WORK ITEM: Search the listing below for the word "durée", and copy every line in which it turns up.

DATASET EXCERPTS:
══════

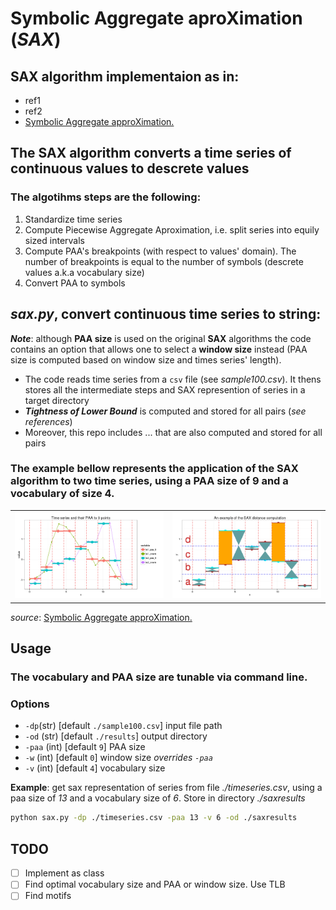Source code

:# Symbolic Aggregate aproXimation (_SAX_)
## SAX algorithm implementaion as in:
* ref1
* ref2
* [Symbolic Aggregate approXimation.](https://jmotif.github.io/sax-vsm_site/morea/algorithm/SAX.html)

## The SAX algorithm converts a time series of continuous values to descrete values
### The algotihms steps are the following:
1. Standardize time series
2. Compute Piecewise Aggregate Aproximation, i.e. split series into equily sized intervals
3. Compute PAA's breakpoints (with respect to values' domain). The number of breakpoints is equal to the number of symbols (descrete values a.k.a vocabulary size) 
4. Convert PAA to symbols

## _sax.py_, convert continuous time series to string:
**_Note_**: although **PAA size** is used on the original **SAX** algorithms the code contains an option that allows one to select a **window size** instead (PAA size is computed based on window size and times series' length).
* The code reads time series from a `csv` file (see _sample100.csv_). It thens stores all the intermediate steps and SAX represention of series in a target directory
* **_Tightness of Lower Bound_** is computed and stored for all pairs (_see references_)
* Moreover, this repo includes ... that are also computed and stored for all pairs

### The example bellow represents the application of the SAX algorithm to two time series, using a PAA size of 9 and a vocabulary of size 4. 
|||
|:-------------------------:|:-------------------------:|
|<img width="500" src="./images/sax_paa9.png">|<img width="500" src="./images/sax_vocab4.png">|
_source_: [Symbolic Aggregate approXimation.](https://jmotif.github.io/sax-vsm_site/morea/algorithm/SAX.html)

## Usage
### The **vocabulary** and **PAA size** are tunable via command line.
### Options
* `-dp`(str) [default `./sample100.csv`] input file path
* `-od` (str) [default `./results`] output directory 
* `-paa` (int) [default `9`] PAA size 
* `-w` (int) [default `0`] window size _overrides `-paa`_
* `-v` (int) [default `4`] vocabulary size

**Example**: get sax representation of series from file _./timeseries.csv_, using a paa size of _13_ and a vocabulary size of _6_. Store in directory _./saxresults_
```bash
python sax.py -dp ./timeseries.csv -paa 13 -v 6 -od ./saxresults 
```

## TODO
- [ ] Implement as class
- [ ] Find optimal vocabulary size and PAA or window size. Use TLB
- [ ] Find motifs
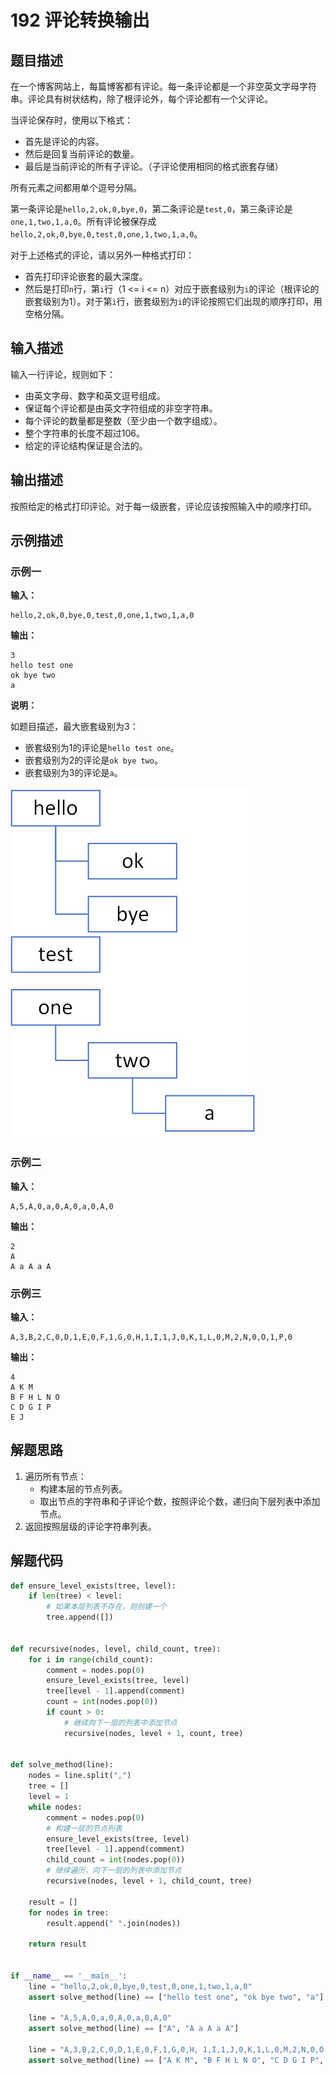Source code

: # 192 评论转换输出

## 题目描述

在一个博客网站上，每篇博客都有评论。每一条评论都是一个非空英文字母字符串。评论具有树状结构，除了根评论外，每个评论都有一个父评论。

当评论保存时，使用以下格式：
- 首先是评论的内容。
- 然后是回复当前评论的数量。
- 最后是当前评论的所有子评论。（子评论使用相同的格式嵌套存储）

所有元素之间都用单个逗号分隔。

第一条评论是`hello,2,ok,0,bye,0`，第二条评论是`test,0`，第三条评论是`one,1,two,1,a,0`。所有评论被保存成`hello,2,ok,0,bye,0,test,0,one,1,two,1,a,0`。

对于上述格式的评论，请以另外一种格式打印：
- 首先打印评论嵌套的最大深度。
- 然后是打印`n`行，第`i`行（1 <= i <= n）对应于嵌套级别为`i`的评论（根评论的嵌套级别为1）。对于第`i`行，嵌套级别为`i`的评论按照它们出现的顺序打印，用空格分隔。

## 输入描述

输入一行评论，规则如下：
- 由英文字母、数字和英文逗号组成。
- 保证每个评论都是由英文字符组成的非空字符串。
- 每个评论的数量都是整数（至少由一个数字组成）。
- 整个字符串的长度不超过106。
- 给定的评论结构保证是合法的。

## 输出描述

按照给定的格式打印评论。对于每一级嵌套，评论应该按照输入中的顺序打印。

## 示例描述

### 示例一

**输入：**

```text
hello,2,ok,0,bye,0,test,0,one,1,two,1,a,0
```

**输出：**

```text
3
hello test one
ok bye two
a
```

**说明：**

如题目描述，最大嵌套级别为3：
- 嵌套级别为1的评论是`hello test one`。
- 嵌套级别为2的评论是`ok bye two`。
- 嵌套级别为3的评论是`a`。

![192_comment-sample1](images/192_comment-sample1.png)

### 示例二

**输入：**

```text
A,5,A,0,a,0,A,0,a,0,A,0
```

**输出：**

```text
2
A
A a A a A
```

### 示例三

**输入：**

```text
A,3,B,2,C,0,D,1,E,0,F,1,G,0,H,1,I,1,J,0,K,1,L,0,M,2,N,0,O,1,P,0
```

**输出：**

```text
4
A K M
B F H L N O
C D G I P
E J
```

## 解题思路

1. 遍历所有节点：
    - 构建本层的节点列表。
    - 取出节点的字符串和子评论个数，按照评论个数，递归向下层列表中添加节点。
2. 返回按照层级的评论字符串列表。

## 解题代码

```python
def ensure_level_exists(tree, level):
    if len(tree) < level:
        # 如果本层列表不存在，则创建一个
        tree.append([])


def recursive(nodes, level, child_count, tree):
    for i in range(child_count):
        comment = nodes.pop(0)
        ensure_level_exists(tree, level)
        tree[level - 1].append(comment)
        count = int(nodes.pop(0))
        if count > 0:
            # 继续向下一层的列表中添加节点
            recursive(nodes, level + 1, count, tree)


def solve_method(line):
    nodes = line.split(",")
    tree = []
    level = 1
    while nodes:
        comment = nodes.pop(0)
        # 构建一层的节点列表
        ensure_level_exists(tree, level)
        tree[level - 1].append(comment)
        child_count = int(nodes.pop(0))
        # 继续遍历，向下一层的列表中添加节点
        recursive(nodes, level + 1, child_count, tree)

    result = []
    for nodes in tree:
        result.append(" ".join(nodes))

    return result


if __name__ == '__main__':
    line = "hello,2,ok,0,bye,0,test,0,one,1,two,1,a,0"
    assert solve_method(line) == ["hello test one", "ok bye two", "a"]

    line = "A,5,A,0,a,0,A,0,a,0,A,0"
    assert solve_method(line) == ["A", "A a A a A"]

    line = "A,3,B,2,C,0,D,1,E,0,F,1,G,0,H, 1,I,1,J,0,K,1,L,0,M,2,N,0,O,1,P,0"
    assert solve_method(line) == ["A K M", "B F H L N O", "C D G I P", "E J"]
```


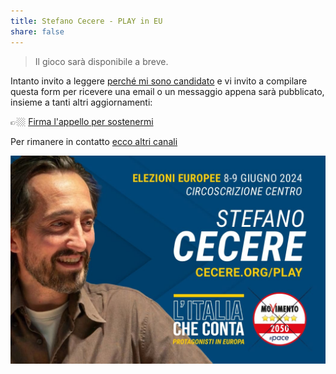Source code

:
 ```yaml
---
title: Stefano Cecere - PLAY in EU
share: false
---
```


> Il gioco sarà disponibile a breve.

Intanto invito a leggere [perché mi sono candidato](../post/m5s/candidatura-m5s-2024/index.md) e vi invito a compilare questa form per ricevere una email o un messaggio appena sarà pubblicato, insieme a tanti altri aggiornamenti:

👉🏼 [Firma l'appello per sostenermi](https://forms.gle/GiCzLHAVgCFstkkW8)

Per rimanere in contatto [ecco altri canali](../contact/index.md)

![](./cecere-play.jpg)
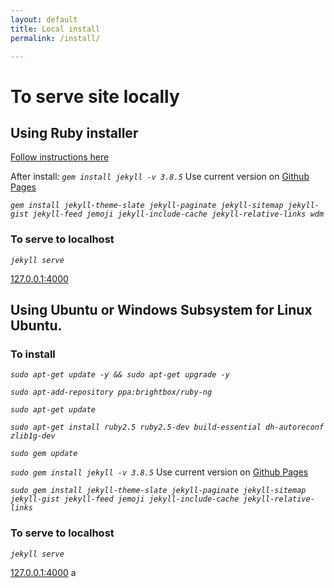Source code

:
 ```yaml
---
layout: default
title: Local install
permalink: /install/

---
```


# To serve site locally

## Using Ruby installer

[Follow instructions here](https://jekyllrb.com/docs/installation/windows/#installation-via-rubyinstaller)

After install:
_`gem install jekyll -v 3.8.5`_ Use current version on [Github Pages](https://pages.github.com/versions/)

_`gem install jekyll-theme-slate jekyll-paginate jekyll-sitemap jekyll-gist jekyll-feed jemoji jekyll-include-cache jekyll-relative-links wdm`_

### To serve to localhost

_`jekyll serve`_

[127.0.0.1:4000](http://127.0.0.1:4000/)

## Using Ubuntu or Windows Subsystem for Linux Ubuntu.

### To install

_`sudo apt-get update -y && sudo apt-get upgrade -y`_  
  
_`sudo apt-add-repository ppa:brightbox/ruby-ng`_
  
_`sudo apt-get update`_

_`sudo apt-get install ruby2.5 ruby2.5-dev build-essential dh-autoreconf zlib1g-dev`_

_`sudo gem update`_

_`sudo gem install jekyll -v 3.8.5`_ Use current version on [Github Pages](https://pages.github.com/versions/)

_`sudo gem install jekyll-theme-slate jekyll-paginate jekyll-sitemap jekyll-gist jekyll-feed jemoji jekyll-include-cache jekyll-relative-links`_

### To serve to localhost

_`jekyll serve`_

[127.0.0.1:4000](http://127.0.0.1:4000/)
a
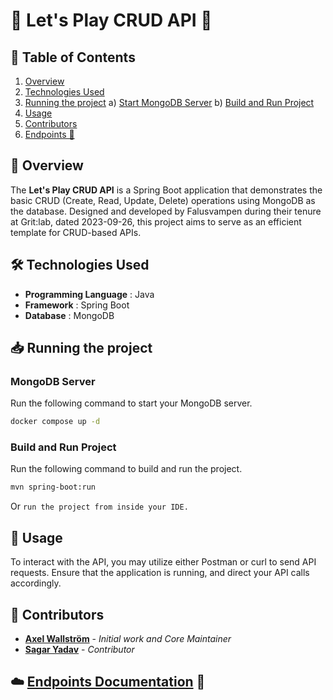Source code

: # 🌟 Let's Play CRUD API 🌟

## 📝 Table of Contents

1. [Overview](#-overview)
2. [Technologies Used](#-technologies-used)
3. [Running the project](#-Running-the-project)
   a) [Start MongoDB Server](#MongoDB-Server)
   b) [Build and Run Project](#build-and-run-project)
4. [Usage](#-usage)
5. [Contributors](#-contributors)
6. [Endpoints 🔗](https://documenter.getpostman.com/view/28709714/2s9YJc23Pw)

## 📌 Overview

The **Let's Play CRUD API** is a Spring Boot application that demonstrates the basic CRUD (Create, Read, Update, Delete) operations using MongoDB as the database. Designed and developed by Falusvampen during their tenure at Grit:lab, dated 2023-09-26, this project aims to serve as an efficient template for CRUD-based APIs.

## 🛠 Technologies Used

- **Programming Language** : Java
- **Framework** : Spring Boot
- **Database** : MongoDB

## 📥 Running the project

### MongoDB Server

Run the following command to start your MongoDB server.

```bash
docker compose up -d
```

### Build and Run Project

Run the following command to build and run the project.

```bash
mvn spring-boot:run
```

Or `run the project from inside your IDE.`

## 🔧 Usage

To interact with the API, you may utilize either Postman or curl to send API requests. Ensure that the application is running, and direct your API calls accordingly.

## 👥 Contributors

- [**Axel Wallström**](https://github.com/Falusvampen) - _Initial work and Core Maintainer_
- [**Sagar Yadav**](https://www.github.com/sagarishere) - _Contributor_

## ☁️ [Endpoints Documentation](https://documenter.getpostman.com/view/28709714/2s9YJc23Pw) 🔗
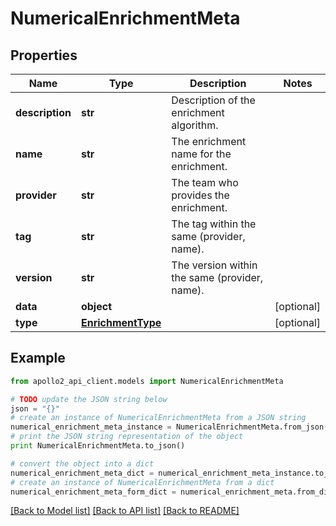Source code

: # NumericalEnrichmentMeta


## Properties
Name | Type | Description | Notes
------------ | ------------- | ------------- | -------------
**description** | **str** | Description of the enrichment algorithm. | 
**name** | **str** | The enrichment name for the enrichment. | 
**provider** | **str** | The team who provides the enrichment. | 
**tag** | **str** | The tag within the same (provider, name). | 
**version** | **str** | The version within the same (provider, name). | 
**data** | **object** |  | [optional] 
**type** | [**EnrichmentType**](EnrichmentType.md) |  | [optional] 

## Example

```python
from apollo2_api_client.models import NumericalEnrichmentMeta

# TODO update the JSON string below
json = "{}"
# create an instance of NumericalEnrichmentMeta from a JSON string
numerical_enrichment_meta_instance = NumericalEnrichmentMeta.from_json(json)
# print the JSON string representation of the object
print NumericalEnrichmentMeta.to_json()

# convert the object into a dict
numerical_enrichment_meta_dict = numerical_enrichment_meta_instance.to_dict()
# create an instance of NumericalEnrichmentMeta from a dict
numerical_enrichment_meta_form_dict = numerical_enrichment_meta.from_dict(numerical_enrichment_meta_dict)
```
[[Back to Model list]](../README.md#documentation-for-models) [[Back to API list]](../README.md#documentation-for-api-endpoints) [[Back to README]](../README.md)



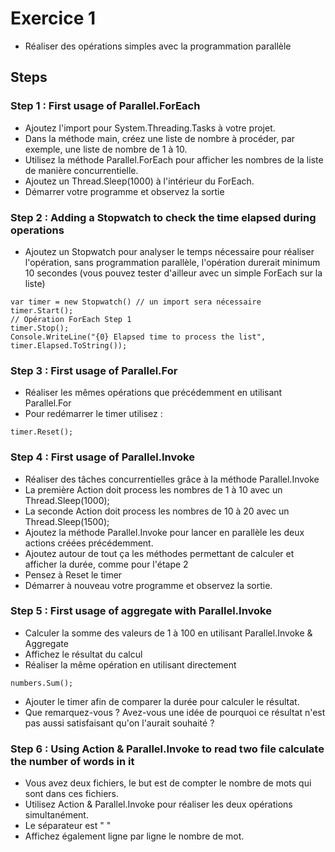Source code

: # Exercice 1
- Réaliser des opérations simples avec la programmation parallèle

## Steps
### Step 1 : First usage of Parallel.ForEach
- Ajoutez l'import pour System.Threading.Tasks à votre projet. 
- Dans la méthode main, créez une liste de nombre à procéder, par exemple, une liste de nombre de 1 à 10.
- Utilisez la méthode Parallel.ForEach pour afficher les nombres de la liste de manière concurrentielle.
- Ajoutez un Thread.Sleep(1000) à l'intérieur du ForEach.
- Démarrer votre programme et observez la sortie

### Step 2 : Adding a Stopwatch to check the time elapsed during operations
- Ajoutez un Stopwatch pour analyser le temps nécessaire pour réaliser l'opération, sans programmation parallèle, l'opération durerait minimum 10 secondes (vous pouvez tester d'ailleur avec un simple ForEach sur la liste)
```
var timer = new Stopwatch() // un import sera nécessaire
timer.Start();
// Opération ForEach Step 1
timer.Stop();
Console.WriteLine("{0} Elapsed time to process the list", timer.Elapsed.ToString());
```

### Step 3 : First usage of Parallel.For
- Réaliser les mêmes opérations que précédemment en utilisant Parallel.For
- Pour redémarrer le timer utilisez : 
```
timer.Reset();
```

### Step 4 : First usage of Parallel.Invoke
- Réaliser des tâches concurrentielles grâce à la méthode Parallel.Invoke
- La première Action doit process les nombres de 1 à 10 avec un Thread.Sleep(1000);
- La seconde Action doit process les nombres de 10 à 20 avec un Thread.Sleep(1500);
- Ajoutez la méthode Parallel.Invoke pour lancer en parallèle les deux actions créées précédemment.
- Ajoutez autour de tout ça les méthodes permettant de calculer et afficher la durée, comme pour l'étape 2
- Pensez à Reset le timer
- Démarrer à nouveau votre programme et observez la sortie.

### Step 5 : First usage of aggregate with Parallel.Invoke
- Calculer la somme des valeurs de 1 à 100 en utilisant Parallel.Invoke & Aggregate
- Affichez le résultat du calcul
- Réaliser la même opération en utilisant directement 
```
numbers.Sum();
```
- Ajouter le timer afin de comparer la durée pour calculer le résultat.
- Que remarquez-vous ? Avez-vous une idée de pourquoi ce résultat n'est pas aussi satisfaisant qu'on l'aurait souhaité ?

### Step 6 : Using Action & Parallel.Invoke to read two file calculate the number of words in it
- Vous avez deux fichiers, le but est de compter le nombre de mots qui sont dans ces fichiers.
- Utilisez Action & Parallel.Invoke pour réaliser les deux opérations simultanément.
- Le séparateur est " "
- Affichez également ligne par ligne le nombre de mot.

══════

PROBLEM SOLUTION:
- Ajoutez autour de tout ça les méthodes permettant de calculer et afficher la durée, comme pour l'étape 2
- Ajouter le timer afin de comparer la durée pour calculer le résultat.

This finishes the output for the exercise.